◆ Task statement ◆
Track down each line below containing the string "https" and copy it.

◆ Provided records ◆

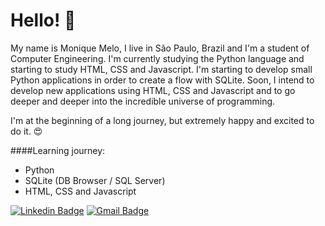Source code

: # Hello! 👋

My name is Monique Melo, I live in São Paulo, Brazil and I'm a student of Computer Engineering. 
I'm currently studying the Python language and starting to study HTML, CSS and Javascript. I'm starting to develop small Python applications in order to create a flow with SQLite. Soon, I intend to develop new applications using HTML, CSS and Javascript and to go deeper and deeper into the incredible universe of programming.

I'm at the beginning of a long journey, but extremely happy and excited to do it. 😍

####Learning journey:
- Python 
- SQLite (DB Browser / SQL Server)
- HTML, CSS and Javascript

[![Linkedin Badge](https://img.shields.io/badge/-Monique%20Melo-6633cc?style=flat-square&logo=Linkedin&logoColor=white&link=https://www.linkedin.com/in/monique-melo-72a51a182/)](https://www.linkedin.com/in/monique-melo-72a51a182/) 
[![Gmail Badge](https://img.shields.io/badge/-jmoniquemelo@gmail.com-6633cc?style=flat-square&logo=Gmail&logoColor=white&link=mailto:jmoniquemelo@gmail.com)](mailto:jmoniquemelo@gmail.com)


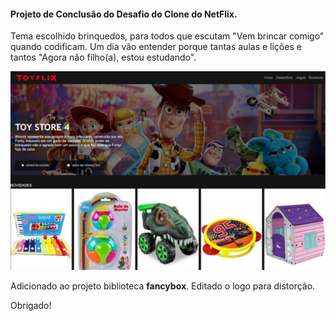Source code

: #### Projeto de Conclusão do Desafio do Clone do NetFlix.

Tema escolhido brinquedos, para todos que escutam "Vem brincar comigo" quando codificam. Um dia vão entender porque tantas aulas e lições e tantos "Agora não filho(a), estou estudando".

![toyflix](img/toyflix.png)

Adicionado ao projeto biblioteca **fancybox**.
Editado o logo para distorção. 

Obrigado!
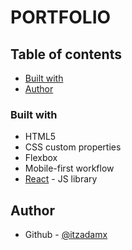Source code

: # PORTFOLIO

## Table of contents
 - [Built with](#built-with)
 - [Author](#author)

### Built with
- HTML5 
- CSS custom properties
- Flexbox
- Mobile-first workflow
- [React](https://reactjs.org/) - JS library


## Author

- Github - [@itzadamx](https://github.com/itzadamx)
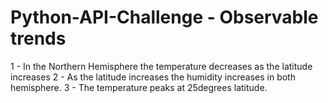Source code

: # Python-API-Challenge - Observable trends 
1 - In the Northern Hemisphere the temperature decreases as the latitude increases
2 - As the latitude increases the humidity increases in both hemisphere.
3 - The temperature peaks at 25degrees latitude.  
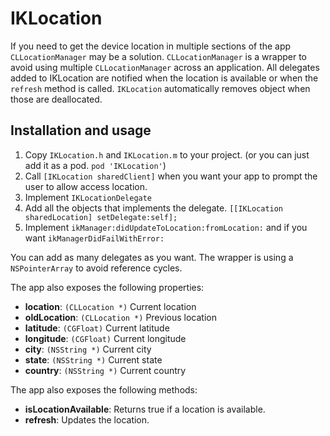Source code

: IKLocation
==============

If you need to get the device location in multiple sections of the app `CLLocationManager` may be a solution. `CLLocationManager` is a wrapper to avoid using multiple `CLLocationManager` across an application. All delegates added to IKLocation are notified when the location is available or when the `refresh` method is called. `IKLocation` automatically removes object when those are deallocated.

Installation and usage
----------------------
1. Copy `IKLocation.h` and `IKLocation.m` to your project. (or you can just add it as a pod. `pod 'IKLocation'`)
2. Call `[IKLocation sharedClient]` when you want your app to prompt the user to allow access location.
3. Implement `IKLocationDelegate`
4. Add all the objects that implements the delegate. `[[IKLocation sharedLocation] setDelegate:self];`
5. Implement `ikManager:didUpdateToLocation:fromLocation:` and if you want `ikManagerDidFailWithError:`

You can add as many delegates as you want. The wrapper is using a `NSPointerArray` to avoid reference cycles.

The app also exposes the following properties: 
    
- __location__: `(CLLocation *)` Current location 
- __oldLocation__: `(CLLocation *)` Previous location 
- __latitude__: `(CGFloat)` Current latitude 
- __longitude__: `(CGFloat)` Current longitude 
- __city__: `(NSString *)` Current city 
- __state__: `(NSString *)` Current state
- __country__: `(NSString *)` Current country

The app also exposes the following methods:

- __isLocationAvailable__: Returns true if a location is available.  
- __refresh__: Updates the location.  
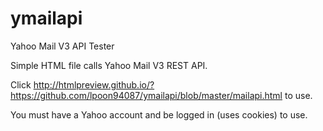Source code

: # ymailapi
Yahoo Mail V3 API Tester

Simple HTML file calls Yahoo Mail V3 REST API.

Click http://htmlpreview.github.io/?https://github.com/lpoon94087/ymailapi/blob/master/mailapi.html to use.

You must have a Yahoo account and be logged in (uses cookies) to use.

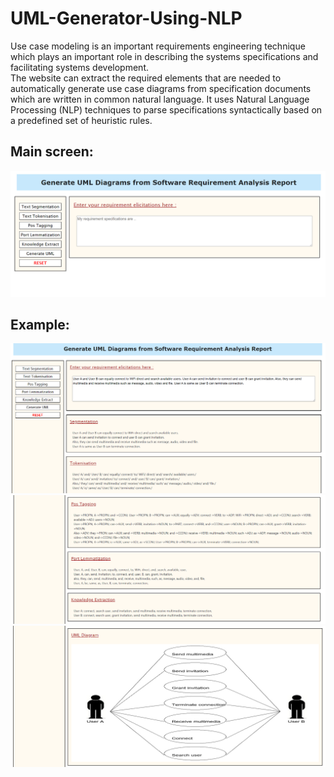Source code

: # UML-Generator-Using-NLP

Use case modeling is an important requirements engineering technique which plays an important role in describing the systems specifications and facilitating systems development.  
The website can extract the required elements that are needed to automatically generate use case diagrams from specification documents which are written in common natural language.
It uses Natural Language Processing (NLP) techniques to parse specifications syntactically based on a predefined set of heuristic rules.

## Main screen:
![](output/main.PNG)

## Example:

![](output/ex1.png)
![](output/ex2.png)
![](output/ex3.png)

◆ Response below ◆
[![Linkedin Badge](https://img.shields.io/badge/-Monique%20Melo-6633cc?style=flat-square&logo=Linkedin&logoColor=white&link=https://www.linkedin.com/in/monique-melo-72a51a182/)](https://www.linkedin.com/in/monique-melo-72a51a182/) 
[![Gmail Badge](https://img.shields.io/badge/-jmoniquemelo@gmail.com-6633cc?style=flat-square&logo=Gmail&logoColor=white&link=mailto:jmoniquemelo@gmail.com)](mailto:jmoniquemelo@gmail.com)
- [React](https://reactjs.org/) - JS library
- Github - [@itzadamx](https://github.com/itzadamx)
Click http://htmlpreview.github.io/?https://github.com/lpoon94087/ymailapi/blob/master/mailapi.html to use.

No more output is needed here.